En aplicación de esta doctrina constitucional se han sentado diversos criterios y garantías, que no será preciso reiterar ahora por no estar comprometidos en el presente caso, bastando la remisión a los pronunciamientos del Pleno citados, señaladamente a la STC 88/2013, de 11 de abril , que realiza un recorrido por nuestra jurisprudencia y aclara el encuadramiento constitucional de las exigencias de inmediación y contradicción en la valoración de pruebas personales, así como del derecho del acusado absuelto de ofrecer su testimonio personal sobre los hechos enjuiciados en los supuestos en los que sostiene que no ha cometido el hecho delictivo que se le imputa o que no cabe interpretar su conducta con la intención o ánimo de cometer el hecho delictivo, englobando todo ello dentro del derecho a un proceso con todas las garantías ( art. 24.2 CE ), pero en su proyección frente a condenas en segunda instancia.
En ese sentido, esto es, insistiendo en la identificación de quién es sujeto de la tutela, procede recordar lo que dijimos en la STC 201/2012, de 12 de noviembre , FJ 4: 'De la doctrina expuesta se deriva que, si bien en casos excepcionales y en aras a la máxima irradiación de las garantías constitucionales, podría resultar procedente, a partir de una interpretación conforme a la Constitución de la regulación legal del recurso de apelación, celebrar vista oral en segunda instancia con asistencia del acusado o, eventualmente, de otros testigos cuyo testimonio resulte imprescindible para asegurar la debida práctica contradictoria de pruebas admitidas con arreglo al artículo 790.3 de la Ley de enjuiciamiento criminal (LECrim ), la doctrina constitucional no exige o alienta la repetición del juicio ante el órgano ad quem cuando se pretenda revisar una absolución, pudiendo éste, en el ejercicio de la potestad que le otorga el art. 117.3 CE y a partir de una interpretación no arbitraria de la regulación legal del recurso de apelación, confirmar la absolución sin citar a quienes hubieran declarado en primera instancia. En definitiva, lo único que la Constitución proscribe es la revocación de una absolución -o, en general, una revisión in peius de la decisión de primera instancia- sin respeto a las garantías de inmediación y defensa contradictoria.''.

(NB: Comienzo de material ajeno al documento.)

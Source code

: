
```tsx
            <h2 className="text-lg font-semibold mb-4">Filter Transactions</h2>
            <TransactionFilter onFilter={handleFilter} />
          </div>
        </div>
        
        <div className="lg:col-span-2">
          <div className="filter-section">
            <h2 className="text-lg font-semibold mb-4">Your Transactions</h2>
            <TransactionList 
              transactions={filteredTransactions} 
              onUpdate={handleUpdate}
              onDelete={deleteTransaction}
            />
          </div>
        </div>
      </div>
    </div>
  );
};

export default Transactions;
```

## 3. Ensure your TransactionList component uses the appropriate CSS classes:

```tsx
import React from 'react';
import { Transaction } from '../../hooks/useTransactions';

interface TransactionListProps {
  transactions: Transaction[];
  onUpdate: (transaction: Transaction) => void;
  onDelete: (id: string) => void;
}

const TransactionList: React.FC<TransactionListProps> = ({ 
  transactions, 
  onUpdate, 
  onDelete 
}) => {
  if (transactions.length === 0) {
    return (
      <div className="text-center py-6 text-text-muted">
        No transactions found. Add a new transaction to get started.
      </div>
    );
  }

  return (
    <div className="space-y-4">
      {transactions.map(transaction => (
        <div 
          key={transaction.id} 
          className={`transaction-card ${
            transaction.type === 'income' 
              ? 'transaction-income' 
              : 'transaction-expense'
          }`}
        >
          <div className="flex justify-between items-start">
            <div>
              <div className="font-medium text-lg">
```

Por todo lo anterior, el recurso ha de ser desestimado y la sentencia de instancia ha de ser confirmada en toda su integridad.
Se declaran de oficio las costas procesales causadas.
VISTOS los artículos citados y demás de general y pertinente aplicación, en nombre de S.M. Rey y en virtud de las atribuciones que nos confiere la Constitución Española
Fallo
Que debemos DESESTIMAR Y DESESTIMAMOS el recurso de apelación interpuesto por acusación particular de Eva contra la sentencia dictada en fecha 19 de diciembre de 2018, del Juzgado de lo Penal nº 1 de Barcelona en el Procedimiento Abreviado 87/17, de que dimana el presente Rollo, confirmándola en su integridad por ser plenamente ajustada a Derecho.Devuélvanse los autos a su procedencia, con testimonio de la presente, contra la que no cabe recurso ordinario alguno, que se notificará con instrucción de lo dispuesto en el art. 248.4 L.O.P.J.
Así por esta mi sentencia, de la que se unirá certificación al Rollo, definitivamente juzgado, lo pronuncio, mando y firmo.
PUBLICACIÓN.-La anterior sentencia fue leída y publicada en audiencia pública por el Ilmo. Sr. Magistrado Ponente el día hábil siguiente al de su fecha, de lo que doy fe.